Was die Beschreibung kultureller Unterschiede zwischen verschiedenen Ländern angeht, werden oft die makroanalytischen Ansätze von Edward T. Hall, Geert Hofstede und Fons Trompenaars oder mikroanalytische Versuche im Rahmen der Kulturstandardforschung von Alexander Thomas verwendet. Diese weisen Nationalkulturen typische Charakteristika und Positionen auf Eigenschaftsskalen zu.

gefährliche Vereinfachungen....?
Übersicht von verschiedenen Kulturdimensionen nach Apfelthaler, G.: Interkulturelles Management, Wien 1999.

 

Wissenschaftlich umstritten!

Diese sogenannten Kulturdimensionen und Zuschreibungen von bestimmten Kulturstandards sind bis heute wissenschaftlich höchst umstritten und kaum empirisch belegt.1

Fast alle kulturvergleichenden Modelle basieren beispielsweise auf einem unausgereiften sozialogischen Instrumentarium zur Untersuchung kulturbedingter Unterschiede. Max Kaase  z.B. bezeichnet die international vergleichende Sozialforschung als “keineswegs befriedigend”.2

Klaus Peter Hansen geht noch weiter, er bezeichnet das Dimensionsmodell Hofstedes als “Machwerk” und “Katastrophe” für die moderne Kulturwissenschaft: Er [Hofstede] versündigt sich an allen Fortschritten, die seit den sechziger Jahren erzielt wurden. […] Die Griffigkeit, die Hofstedes Kulturbegriff vorgaukelte, weckte […] große Hoffnungen auf Operationalisierung, die sich aber nicht erfüllten.3

umstritten aber verkaufstüchtig ... das Lewis Modell
Umstritten aber verkaufstüchtig … das Lewis Modell
Vereinheitlichungen und Kulturalisierungen

Nach Hansen stellen die Vergleichspole unzulässige Vereinheitlichungen dar. Kulturen – vor allem Nationalkulturen, um die es bei den Vergleichen geht – seien keine homogenen, sondern höchst heterogene und differente Gebilde.4

Mit dieser Meinung steht Hansen in der modernen Kulturwissenschaft nicht allein, denn auch Autoren wie Ulrich Beck und Clifford Geertz lehnen die Vereinheitlichung von Nationalkulturen ab. Pauschal, so Hansen, ließen sich Nationen nicht vergleichen, höchstens in engeren Erscheinungsformen. Es mache keinen Sinn, die Ausländerfeindlichkeit in England und Deutschland zu messen, da diese Einstellung mehr vom Bildungsgrad abhängt als von der Nationalität. Denkbar wäre aber ein Vergleich der Ausländerfeindlichkeit von englischen und deutschen Arbeitern. Auch dieser grundsätzliche Zweifel am Erkenntnisgewinn von Nationenvergleichen wiegt schwer.
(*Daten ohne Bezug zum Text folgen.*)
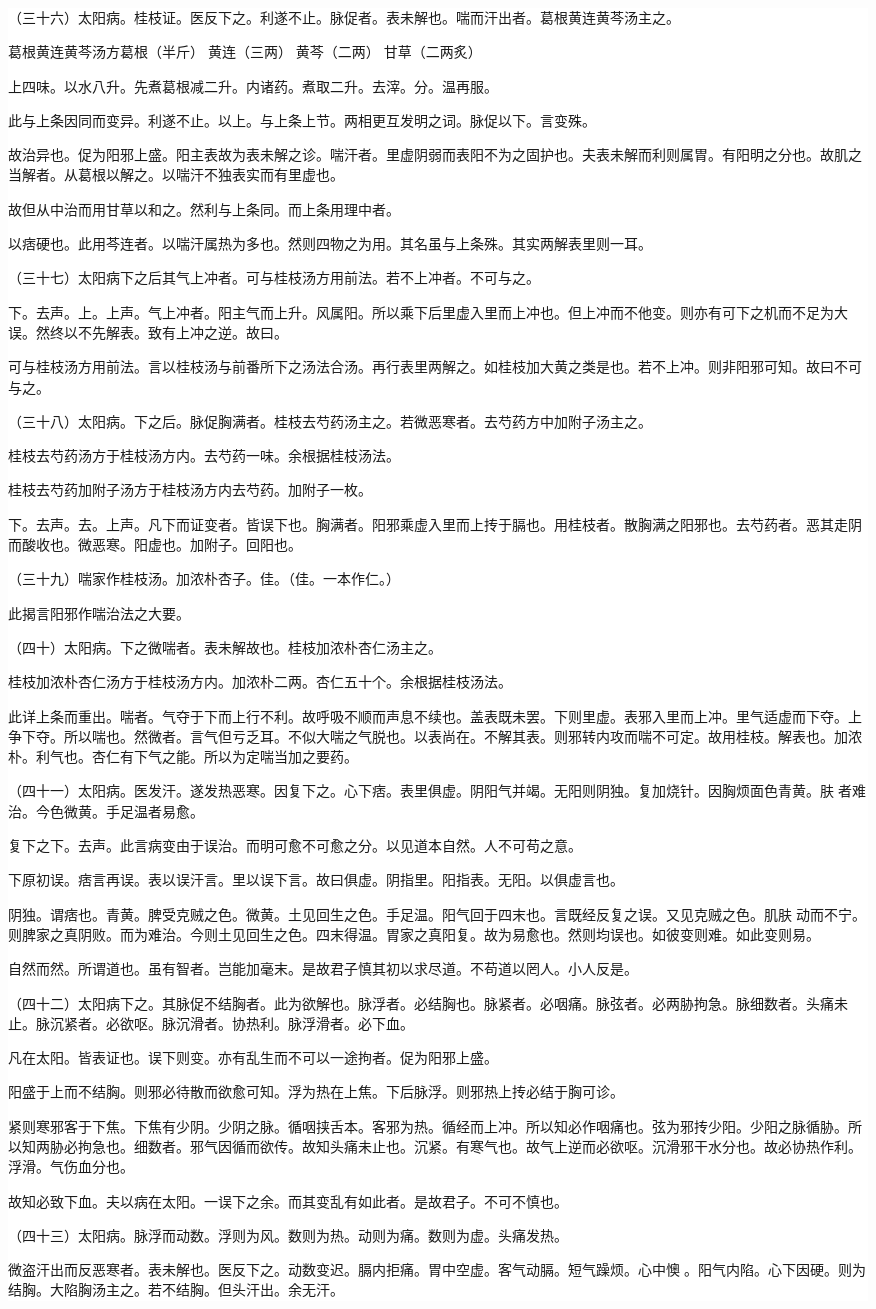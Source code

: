 （三十六）太阳病。桂枝证。医反下之。利遂不止。脉促者。表未解也。喘而汗出者。葛根黄连黄芩汤主之。  

葛根黄连黄芩汤方葛根（半斤） 黄连（三两） 黄芩（二两） 甘草（二两炙）  

上四味。以水八升。先煮葛根减二升。内诸药。煮取二升。去滓。分。温再服。  

此与上条因同而变异。利遂不止。以上。与上条上节。两相更互发明之词。脉促以下。言变殊。  

故治异也。促为阳邪上盛。阳主表故为表未解之诊。喘汗者。里虚阴弱而表阳不为之固护也。夫表未解而利则属胃。有阳明之分也。故肌之当解者。从葛根以解之。以喘汗不独表实而有里虚也。  

故但从中治而用甘草以和之。然利与上条同。而上条用理中者。  

以痞硬也。此用芩连者。以喘汗属热为多也。然则四物之为用。其名虽与上条殊。其实两解表里则一耳。  

（三十七）太阳病下之后其气上冲者。可与桂枝汤方用前法。若不上冲者。不可与之。  

下。去声。上。上声。气上冲者。阳主气而上升。风属阳。所以乘下后里虚入里而上冲也。但上冲而不他变。则亦有可下之机而不足为大误。然终以不先解表。致有上冲之逆。故曰。  

可与桂枝汤方用前法。言以桂枝汤与前番所下之汤法合汤。再行表里两解之。如桂枝加大黄之类是也。若不上冲。则非阳邪可知。故曰不可与之。  

（三十八）太阳病。下之后。脉促胸满者。桂枝去芍药汤主之。若微恶寒者。去芍药方中加附子汤主之。  

桂枝去芍药汤方于桂枝汤方内。去芍药一味。余根据桂枝汤法。  

桂枝去芍药加附子汤方于桂枝汤方内去芍药。加附子一枚。  

下。去声。去。上声。凡下而证变者。皆误下也。胸满者。阳邪乘虚入里而上抟于膈也。用桂枝者。散胸满之阳邪也。去芍药者。恶其走阴而酸收也。微恶寒。阳虚也。加附子。回阳也。  

（三十九）喘家作桂枝汤。加浓朴杏子。佳。（佳。一本作仁。）  

此揭言阳邪作喘治法之大要。  

（四十）太阳病。下之微喘者。表未解故也。桂枝加浓朴杏仁汤主之。  

桂枝加浓朴杏仁汤方于桂枝汤方内。加浓朴二两。杏仁五十个。余根据桂枝汤法。  

此详上条而重出。喘者。气夺于下而上行不利。故呼吸不顺而声息不续也。盖表既未罢。下则里虚。表邪入里而上冲。里气适虚而下夺。上争下夺。所以喘也。然微者。言气但亏乏耳。不似大喘之气脱也。以表尚在。不解其表。则邪转内攻而喘不可定。故用桂枝。解表也。加浓朴。利气也。杏仁有下气之能。所以为定喘当加之要药。  

（四十一）太阳病。医发汗。遂发热恶寒。因复下之。心下痞。表里俱虚。阴阳气并竭。无阳则阴独。复加烧针。因胸烦面色青黄。肤 者难治。今色微黄。手足温者易愈。  

复下之下。去声。此言病变由于误治。而明可愈不可愈之分。以见道本自然。人不可苟之意。  

下原初误。痞言再误。表以误汗言。里以误下言。故曰俱虚。阴指里。阳指表。无阳。以俱虚言也。  

阴独。谓痞也。青黄。脾受克贼之色。微黄。土见回生之色。手足温。阳气回于四末也。言既经反复之误。又见克贼之色。肌肤 动而不宁。则脾家之真阴败。而为难治。今则土见回生之色。四末得温。胃家之真阳复。故为易愈也。然则均误也。如彼变则难。如此变则易。  

自然而然。所谓道也。虽有智者。岂能加毫末。是故君子慎其初以求尽道。不苟道以罔人。小人反是。  

（四十二）太阳病下之。其脉促不结胸者。此为欲解也。脉浮者。必结胸也。脉紧者。必咽痛。脉弦者。必两胁拘急。脉细数者。头痛未止。脉沉紧者。必欲呕。脉沉滑者。协热利。脉浮滑者。必下血。  

凡在太阳。皆表证也。误下则变。亦有乱生而不可以一途拘者。促为阳邪上盛。  

阳盛于上而不结胸。则邪必待散而欲愈可知。浮为热在上焦。下后脉浮。则邪热上抟必结于胸可诊。  

紧则寒邪客于下焦。下焦有少阴。少阴之脉。循咽挟舌本。客邪为热。循经而上冲。所以知必作咽痛也。弦为邪抟少阳。少阳之脉循胁。所以知两胁必拘急也。细数者。邪气因循而欲传。故知头痛未止也。沉紧。有寒气也。故气上逆而必欲呕。沉滑邪干水分也。故必协热作利。浮滑。气伤血分也。  

故知必致下血。夫以病在太阳。一误下之余。而其变乱有如此者。是故君子。不可不慎也。  

（四十三）太阳病。脉浮而动数。浮则为风。数则为热。动则为痛。数则为虚。头痛发热。  

微盗汗出而反恶寒者。表未解也。医反下之。动数变迟。膈内拒痛。胃中空虚。客气动膈。短气躁烦。心中懊 。阳气内陷。心下因硬。则为结胸。大陷胸汤主之。若不结胸。但头汗出。余无汗。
Das makroanalytische Arbeiten mit Kulturdimensionen führt zu Übergeneralisierungen: Man erhält abstrakte Durchschnittswerte, die über konkrete Individuen und konkretes alltagskulturelles Verhalten innerhalb einer Kultur und erst recht über interkulturelles Handeln nichts aussagen.5

Windige Kultur-Ratgeber

Bei den „interkulturellen“ Seminaren und Ratgebern mischen Klischees, Stereotype mit wissenschaftlichen und pseudowissenschaftlichen Erklärungsmustern. Was dabei herauskommt ist leider oft eine weitere Form von Kulturalisierung, d.h. der Versuch einzelne Menschen über ihre Herkunftskultur zu definieren und zwar allein über ihre Herkunftskultur!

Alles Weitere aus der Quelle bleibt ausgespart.